Usually on this site and Quora, when people have a post like yours, the posters usually offer a piece of advice, that in my humble opinion, advices are useless because usually they say more about the advice-giver, what they wish they could've done when they were younger (doctors/lawyers who studied hard to make bank, advising all students to have fun when they're young but how did they get there?), or tout their own successes when the advice-receiver may or may not have the same background to be able to replicate it (people here with STEM background touting meritocracy and hard-work will eventually get everyone a job but when did you start learning coding and under what circumstances??).

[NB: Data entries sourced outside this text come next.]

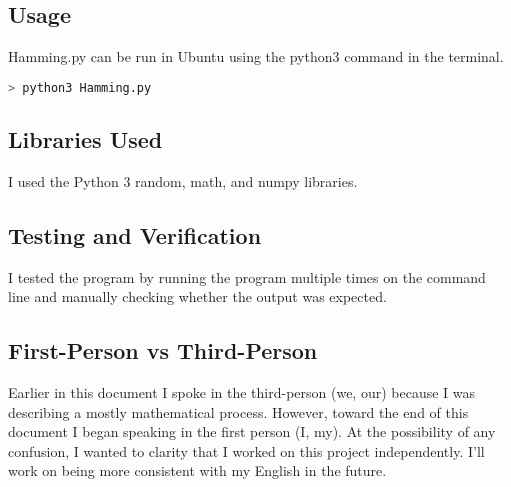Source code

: \documentclass[12pt]{article}
\begin{document}
\subsection*{Usage}
\noindent Hamming.py can be run in Ubuntu using the python3 command in the terminal. 

\begin{lstlisting}[frame=single,language=Python,caption=main \label{code:makeMessage}]
  > python3 Hamming.py
\end{lstlisting}
\subsection*{Libraries Used}
\noindent I used the Python 3 random, math, and numpy libraries.

\subsection*{Testing and Verification}
\noindent I tested the program by running the program multiple times on the command line
and manually checking whether the output was expected.

\subsection*{First-Person vs Third-Person}
Earlier in this document I spoke in the third-person (we, our) because I was describing 
a mostly mathematical process. However, toward the end of this document I began 
speaking in the first person (I, my). At the possibility of any confusion,
I wanted to clarity that I worked on this project independently. 
I'll work on being more consistent with my English in the future.
\end{document}

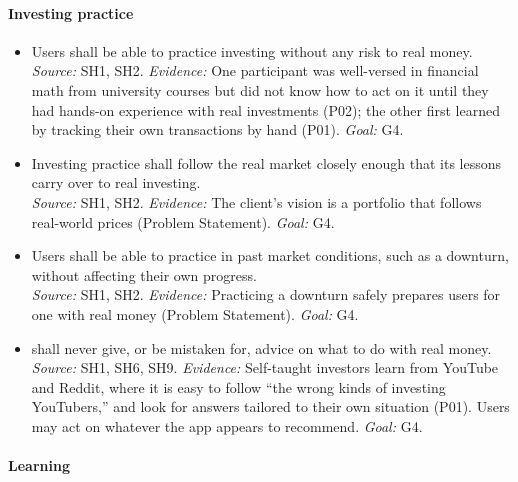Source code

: \documentclass[12pt]{article}
\newcounter{srnum} %
\begin{document}
\paragraph{Investing practice}

{\sloppy
  \noindent\begin{itemize}
    \item[SR\refstepcounter{srnum}\thesrnum\label{SR_RiskFree}:] Users shall be able to practice investing without any risk to real money.\\
          \emph{Source:} SH1, SH2. \emph{Evidence:} One participant was well-versed in financial math from university courses but did not know how to act on it until they had hands-on experience with real investments (P02); the other first learned by tracking their own transactions by hand (P01). \emph{Goal:} G4.
    \item[SR\refstepcounter{srnum}\thesrnum\label{SR_RealMarket}:] Investing practice shall follow the real market closely enough that its lessons carry over to real investing.\\
          \emph{Source:} SH1, SH2. \emph{Evidence:} The client's vision is a portfolio that follows real-world prices (Problem Statement). \emph{Goal:} G4.
    \item[SR\refstepcounter{srnum}\thesrnum\label{SR_PastMarkets}:] Users shall be able to practice in past market conditions, such as a downturn, without affecting their own progress.\\
          \emph{Source:} SH1, SH2. \emph{Evidence:} Practicing a downturn safely prepares users for one with real money (Problem Statement). \emph{Goal:} G4.
    \item[SR\refstepcounter{srnum}\thesrnum\label{SR_NotAdvice}:] \progname{} shall never give, or be mistaken for, advice on what to do with real money.\\
          \emph{Source:} SH1, SH6, SH9. \emph{Evidence:} Self-taught investors learn from YouTube and Reddit, where it is easy to follow ``the wrong kinds of investing YouTubers,'' and look for answers tailored to their own situation (P01). Users may act on whatever the app appears to recommend. \emph{Goal:} G4.
  \end{itemize}
  \par}

\paragraph{Learning}
\end{document}
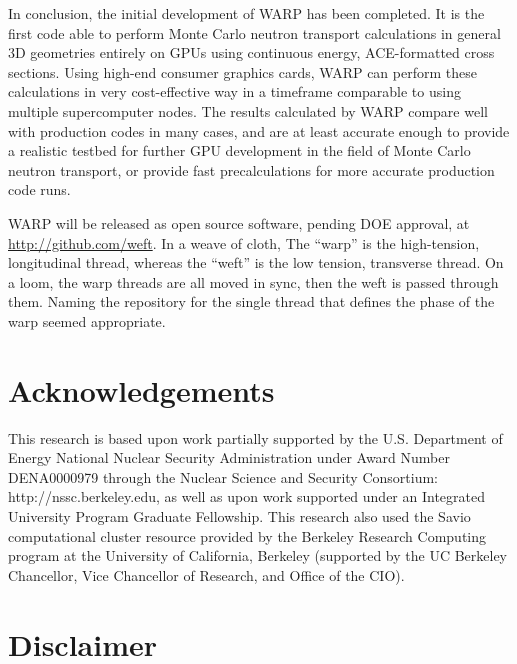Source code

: \documentclass[preprint,12pt]{elsarticle}
\begin{document}
In conclusion, the initial development of WARP has been completed.  It is the first code able to perform Monte Carlo neutron transport calculations in general 3D geometries entirely on GPUs using continuous energy, ACE-formatted cross sections.  Using high-end consumer graphics cards, WARP can perform these calculations in very cost-effective way in a timeframe comparable to using multiple supercomputer nodes.  The results calculated by WARP compare well with production codes in many cases, and are at least accurate enough to provide a realistic testbed for further GPU development in the field of Monte Carlo neutron transport, or provide fast precalculations for more accurate production code runs.


WARP will be released as open source software, pending DOE approval, at \url{http://github.com/weft}.  In a weave of cloth, The ``warp'' is the high-tension, longitudinal thread, whereas the ``weft'' is the low tension, transverse thread.  On a loom, the warp threads are all moved in sync, then the weft is passed through them.  Naming the repository for the single thread that defines the phase of the warp seemed appropriate.

\section*{Acknowledgements}
\label{sec:ack}

This research is based upon work partially supported by the U.S. Department of Energy National Nuclear Security Administration under Award Number DENA0000979 through the Nuclear Science and Security Consortium: http://nssc.berkeley.edu, as well as upon work supported under an Integrated University Program Graduate Fellowship.  This research also used the Savio computational cluster resource provided by the Berkeley Research Computing program at the University of California, Berkeley (supported by the UC Berkeley Chancellor, Vice Chancellor of Research, and Office of the CIO).

\section*{Disclaimer}
\label{sec:disclaim}
\end{document}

As a 29-year old, I'll offer instead my own personal regret about my 20's without any panacea, I hope that it is relevant to your stated idea even though it may not seem so at first:

Last night I came home after going out with a bunch of friends from a startup at a "reunion outing" that we all used to work at several years ago,

We are all 28, 29, 30 now and we were 26, 25, 24 when we were hanging out everyday at work and after work; and past the superficial remembrances of the "all fun times we had," inside jokes of what-he-said, what-she-said, casual bantering at the pool table and the double high-fives for the ladies and low ass slaps for the bro's after the final game, on the back of the Lyft ride home, I thought about how we never ever really fought.

Not talking about general boorishness caused by alcohol and clashing sensitive male ego's, nor the passive-aggression between friends or acquaintances where perceived slights/differences built up but never confronted, beef never squashed instead squished down underneath the social surface that years pass by, your group's "happy hours" turns from a "thing" into a remembrance - that you heard only about XXX's wedding from your other friends who had been invited but you feel only slightly annoyed because XXX has already become someone who you used to know.

But really fight in a moment, air out your differences, coming into a fight, knowing that you or the other person may not come out at end as friends anymore, but you have a hope to salvage things, out of a conviction to be authentic to yourself and the other person, out of an intent to love the other person even if there is a such deep well of negative emotions, frustration, hatred, feeling of injustice and inspired self-insecurity, that you can't help but to still respect/admire the uniqueness/individuality of the person and even a wisp of self-reconsideration of your own part in the sordid affair; and hope you guys might come be able to come out the other side.

This is the my biggest regret about my 20's. That I have always ducked all my opportunities to fight.

Instead of accepting the up's and down's in any natural relationships, I took every setback, every feeling of feeling stagnant as an outlet to push people away. Underneath the thin sheath of rationalizations is a dread of knowing myself as who I truly who I am if I were to fight, I'll be exposed. So it is with this never-said but oft-acted upon notion I've come away with a decade of superficial trinkets instead of battle scars, and without the satisfaction that I've truly ever loved.